Mais, l'homme marié qui, lui, a l'occasion d'éprouver la jouissance sexuelle, n'est-il pas dans le même cas ? Son imagination n'est-elle pas continuellement influencée ? La pratique de l'acte conjugal ne lui enlève-t-elle pas, ainsi qu'à l'homme qui recherche le commerce des femmes, des forces qu'il pourrait mieux employer ? Non ! Celui qui est marié et voit dans sa femme plus que le jouet de son plaisir, dira que cette comparaison est absurde. Les relations sexuelles, beaucoup plus libres, plus naturelles dans le mariage lorsqu'il est ce qu'il doit être, l'absence de tout ce qui est impur, excitant, l'estime réciproque des époux, et avant tout, la possibilité de la paternité liée à l'acte conjugal, tout cela exclut absolument l'idée qu'un homme convenable puisse être troublé dans son travail par des fantaisies sexuelles provenant de sa vie conjugale. Si cela se produisait, il faudrait consulter le médecin, pour savoir si les nerfs n'auraient pas besoin d'un traitement radical.

C'est pourquoi, appelons de nouveau la volonté à l'action, afin qu'elle résiste fermement à l'empiétement incongru de l'instinct sexuel dans notre activité. Plus nous prendrons notre travail au sérieux, plus nos pensées se concentreront sur ce qui est notre tâche actuelle, plus nous la remplirons noblement et purement, moins ce qui est impur pourra pénétrer en nous. La volonté de travailler, dont le fruit doit être la joie, fait partie de la volonté de rester pur, sur laquelle repose notre honneur.

Mais... ! Y a-t-il jamais eu un grand but à atteindre, un rude devoir à accomplir, sans que nous cherchions des échappatoires et opposions des « mais » sans nombre au premier « tu dois » ?

Mais - nous sommes vraiment entourés de mille excitations qui éveillent l'instinct sexuel, d'innombrables choses qui nous affolent, et nous devrions passer sans regarder et sans être atteints ? Je ne repousserais pas si fortement ce « mais » si je n'avais pas moi-même éprouvé son manque de solidité. Et je dis : Les excitations que nous pourrions nommer sont des choses en dehors de notre personnalité, et rien, absolument rien, ne nous force à nous occuper d'elles. Qui nous contraint de rechercher les rues de la ville où se trouvent les maisons de tolérance ? Nous ne discuterons pas ici si cette forme si vulgaire de la prostitution a le droit d'exister ou non, mais nous dirons, tout simplement, que c'est une illusion que de se croire obligé d'y aller. Ne t'occupe pas de ces maisons, et habitue-toi à les considérer comme si elles n'existaient pas. Alors, elles ne troubleront plus ton repos.

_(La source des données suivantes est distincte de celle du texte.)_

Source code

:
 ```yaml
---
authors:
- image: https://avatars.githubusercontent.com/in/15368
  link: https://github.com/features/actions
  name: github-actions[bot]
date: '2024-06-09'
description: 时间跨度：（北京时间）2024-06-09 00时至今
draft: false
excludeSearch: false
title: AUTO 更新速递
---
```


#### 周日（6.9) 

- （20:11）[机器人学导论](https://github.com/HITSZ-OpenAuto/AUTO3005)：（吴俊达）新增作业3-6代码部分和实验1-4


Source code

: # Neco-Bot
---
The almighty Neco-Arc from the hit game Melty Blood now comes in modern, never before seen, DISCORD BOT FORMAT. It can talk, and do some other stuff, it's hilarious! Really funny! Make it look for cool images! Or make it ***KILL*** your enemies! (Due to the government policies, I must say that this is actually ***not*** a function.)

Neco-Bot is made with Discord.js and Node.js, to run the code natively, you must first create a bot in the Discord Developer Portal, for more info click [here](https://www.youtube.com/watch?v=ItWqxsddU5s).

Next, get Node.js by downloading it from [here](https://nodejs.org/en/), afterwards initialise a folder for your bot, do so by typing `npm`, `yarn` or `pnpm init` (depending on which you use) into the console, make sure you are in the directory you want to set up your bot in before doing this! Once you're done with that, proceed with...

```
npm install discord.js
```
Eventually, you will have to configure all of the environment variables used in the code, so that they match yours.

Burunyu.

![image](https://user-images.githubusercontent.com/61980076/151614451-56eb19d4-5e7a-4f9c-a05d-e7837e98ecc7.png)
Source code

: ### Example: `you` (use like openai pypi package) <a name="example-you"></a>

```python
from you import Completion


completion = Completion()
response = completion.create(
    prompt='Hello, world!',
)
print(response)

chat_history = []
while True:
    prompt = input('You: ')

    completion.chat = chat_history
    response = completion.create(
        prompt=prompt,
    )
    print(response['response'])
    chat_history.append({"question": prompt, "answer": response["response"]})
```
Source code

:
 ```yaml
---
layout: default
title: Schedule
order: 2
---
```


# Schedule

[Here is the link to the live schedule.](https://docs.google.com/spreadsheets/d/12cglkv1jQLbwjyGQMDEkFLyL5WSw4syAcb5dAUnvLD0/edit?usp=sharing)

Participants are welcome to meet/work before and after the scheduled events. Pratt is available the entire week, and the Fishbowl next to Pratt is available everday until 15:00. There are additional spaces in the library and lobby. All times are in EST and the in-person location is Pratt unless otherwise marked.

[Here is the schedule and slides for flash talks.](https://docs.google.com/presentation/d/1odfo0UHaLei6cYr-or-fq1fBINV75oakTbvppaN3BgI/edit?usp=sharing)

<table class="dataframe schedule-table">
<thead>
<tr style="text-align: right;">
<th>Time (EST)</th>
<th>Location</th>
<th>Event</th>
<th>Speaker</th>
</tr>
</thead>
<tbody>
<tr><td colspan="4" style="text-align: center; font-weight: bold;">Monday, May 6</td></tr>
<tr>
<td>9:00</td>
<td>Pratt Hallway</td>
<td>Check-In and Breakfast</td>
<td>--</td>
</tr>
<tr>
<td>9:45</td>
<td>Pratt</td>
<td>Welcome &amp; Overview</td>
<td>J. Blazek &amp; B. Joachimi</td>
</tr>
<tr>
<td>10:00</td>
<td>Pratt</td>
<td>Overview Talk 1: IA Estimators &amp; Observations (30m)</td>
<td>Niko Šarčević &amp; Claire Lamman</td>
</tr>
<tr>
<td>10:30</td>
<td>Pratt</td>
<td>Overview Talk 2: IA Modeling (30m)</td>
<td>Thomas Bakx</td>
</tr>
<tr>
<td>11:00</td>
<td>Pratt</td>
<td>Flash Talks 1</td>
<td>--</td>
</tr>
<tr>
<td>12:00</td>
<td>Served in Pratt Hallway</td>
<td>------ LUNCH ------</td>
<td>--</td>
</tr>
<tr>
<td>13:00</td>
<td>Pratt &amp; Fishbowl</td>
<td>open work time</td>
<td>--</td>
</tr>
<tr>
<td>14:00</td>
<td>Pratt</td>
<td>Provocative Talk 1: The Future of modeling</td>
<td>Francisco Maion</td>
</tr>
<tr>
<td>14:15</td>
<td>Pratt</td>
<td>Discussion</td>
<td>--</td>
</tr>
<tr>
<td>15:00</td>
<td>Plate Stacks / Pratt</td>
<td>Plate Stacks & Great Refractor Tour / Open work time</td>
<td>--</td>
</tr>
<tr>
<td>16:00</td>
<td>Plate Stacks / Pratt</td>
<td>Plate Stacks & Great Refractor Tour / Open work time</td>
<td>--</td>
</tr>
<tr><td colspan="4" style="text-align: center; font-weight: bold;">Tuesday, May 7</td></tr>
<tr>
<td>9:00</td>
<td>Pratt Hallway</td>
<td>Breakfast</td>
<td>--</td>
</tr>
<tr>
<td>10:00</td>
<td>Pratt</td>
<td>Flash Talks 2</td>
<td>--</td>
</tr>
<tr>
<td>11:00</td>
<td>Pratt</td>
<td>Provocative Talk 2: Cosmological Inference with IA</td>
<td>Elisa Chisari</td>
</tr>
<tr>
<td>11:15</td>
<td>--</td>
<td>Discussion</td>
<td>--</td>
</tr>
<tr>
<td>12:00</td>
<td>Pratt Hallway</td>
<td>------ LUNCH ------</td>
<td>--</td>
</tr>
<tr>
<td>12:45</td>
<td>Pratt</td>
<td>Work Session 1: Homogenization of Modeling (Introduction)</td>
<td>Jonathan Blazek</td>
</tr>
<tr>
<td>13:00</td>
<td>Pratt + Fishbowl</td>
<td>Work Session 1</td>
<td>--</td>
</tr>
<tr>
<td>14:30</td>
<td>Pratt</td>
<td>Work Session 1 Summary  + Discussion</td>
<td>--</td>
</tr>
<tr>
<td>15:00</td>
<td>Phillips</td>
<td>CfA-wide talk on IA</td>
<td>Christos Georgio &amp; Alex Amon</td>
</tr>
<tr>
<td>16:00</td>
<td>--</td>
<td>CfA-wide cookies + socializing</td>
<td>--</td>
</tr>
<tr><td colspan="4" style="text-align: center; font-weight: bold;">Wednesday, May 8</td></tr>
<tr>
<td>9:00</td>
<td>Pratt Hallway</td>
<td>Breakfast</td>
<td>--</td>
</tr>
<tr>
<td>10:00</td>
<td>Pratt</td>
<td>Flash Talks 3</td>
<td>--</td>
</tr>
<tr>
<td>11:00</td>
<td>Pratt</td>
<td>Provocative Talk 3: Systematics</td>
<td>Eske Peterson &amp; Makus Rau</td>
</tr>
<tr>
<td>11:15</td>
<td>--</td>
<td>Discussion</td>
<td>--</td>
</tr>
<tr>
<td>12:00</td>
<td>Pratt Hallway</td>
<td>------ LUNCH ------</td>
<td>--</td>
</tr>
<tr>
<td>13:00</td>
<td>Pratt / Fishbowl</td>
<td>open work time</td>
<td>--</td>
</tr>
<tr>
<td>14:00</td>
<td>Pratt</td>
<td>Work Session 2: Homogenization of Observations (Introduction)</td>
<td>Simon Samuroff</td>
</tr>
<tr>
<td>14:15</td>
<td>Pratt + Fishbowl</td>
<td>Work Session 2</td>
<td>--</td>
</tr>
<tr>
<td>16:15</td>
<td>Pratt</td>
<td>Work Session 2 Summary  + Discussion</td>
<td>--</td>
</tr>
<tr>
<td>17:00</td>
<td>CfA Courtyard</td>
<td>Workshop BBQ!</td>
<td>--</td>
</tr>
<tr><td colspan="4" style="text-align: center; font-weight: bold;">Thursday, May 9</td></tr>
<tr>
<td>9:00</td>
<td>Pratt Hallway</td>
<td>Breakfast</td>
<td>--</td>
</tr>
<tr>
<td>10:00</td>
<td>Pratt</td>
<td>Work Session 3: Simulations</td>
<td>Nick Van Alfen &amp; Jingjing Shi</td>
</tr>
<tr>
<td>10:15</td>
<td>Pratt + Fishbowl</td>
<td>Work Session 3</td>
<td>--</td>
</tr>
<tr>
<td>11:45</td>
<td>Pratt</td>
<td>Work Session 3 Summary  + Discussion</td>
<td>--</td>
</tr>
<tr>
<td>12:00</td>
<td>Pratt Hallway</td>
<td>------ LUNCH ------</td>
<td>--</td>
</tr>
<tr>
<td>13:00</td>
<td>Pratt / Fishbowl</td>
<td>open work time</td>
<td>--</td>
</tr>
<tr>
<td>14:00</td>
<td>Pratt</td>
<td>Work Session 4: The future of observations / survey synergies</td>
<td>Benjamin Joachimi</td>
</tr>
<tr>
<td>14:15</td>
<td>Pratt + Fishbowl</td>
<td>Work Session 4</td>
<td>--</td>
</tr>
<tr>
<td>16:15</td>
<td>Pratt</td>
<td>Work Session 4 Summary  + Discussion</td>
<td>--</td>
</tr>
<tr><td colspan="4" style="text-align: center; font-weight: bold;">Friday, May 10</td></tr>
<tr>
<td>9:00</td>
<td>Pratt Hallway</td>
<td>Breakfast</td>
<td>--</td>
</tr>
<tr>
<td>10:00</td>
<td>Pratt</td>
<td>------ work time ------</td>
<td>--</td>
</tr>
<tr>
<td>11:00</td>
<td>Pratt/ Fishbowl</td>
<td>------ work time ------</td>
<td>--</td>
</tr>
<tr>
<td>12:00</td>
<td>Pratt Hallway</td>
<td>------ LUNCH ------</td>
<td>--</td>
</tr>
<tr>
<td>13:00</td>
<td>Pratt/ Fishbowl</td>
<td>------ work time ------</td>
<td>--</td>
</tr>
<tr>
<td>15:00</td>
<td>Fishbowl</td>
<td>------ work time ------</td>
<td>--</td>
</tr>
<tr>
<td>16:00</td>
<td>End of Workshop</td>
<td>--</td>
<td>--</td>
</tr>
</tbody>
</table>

J'en dirai autant des cafés, où l'alcool et les jouissances sexuelles célèbrent leurs orgies avec raffinement. Lorsque nous désirons boire un verre de bière ou une bouteille de vin, nous pouvons trouver mille occasions moins coûteuses et meilleures. Si le désordre s'accroît dans les établissements qui font faire le service par des femmes, ce ne sont ni les tenanciers, ni les sommelières, ni la faiblesse des administrations municipales qui sont coupables, mais nous, les jeunes hommes, qui fréquentons ces établissements, car c'est sur notre argent et sur notre bêtise que l'on spécule. N'y entrons donc pas ! Ils n'occuperont plus notre imagination, ils ne troubleront plus notre travail, et nous reconnaîtrons alors qu'ils n'ont jamais été une nécessité.

Et il y a encore une foule de livres et de gravures qui, sans être obscènes aux yeux de la loi, excitent cependant nos sens et poussent beaucoup d'entre nous vers la prostitution. (D'un autre côté, une police insensée déclare immoral ce qui doit être pur pour celui qui est pur !) D'accord ! Mais est-il bien nécessaire que je fixe mon attention sur ces livres et ces gravures ? Ne puis-je acheter mes cigarettes ailleurs que dans le magasin où l'on m'offrira des images grivoises ? De tous côtés je suis entouré, je le sais, de choses destinées à surexciter mes sens ; cependant, elles ne peuvent avoir prise sur moi que si je les recherche. Ce ne sont donc pas elles qui rendent le combat difficile, mais la complicité qu'elles peuvent rencontrer en moi.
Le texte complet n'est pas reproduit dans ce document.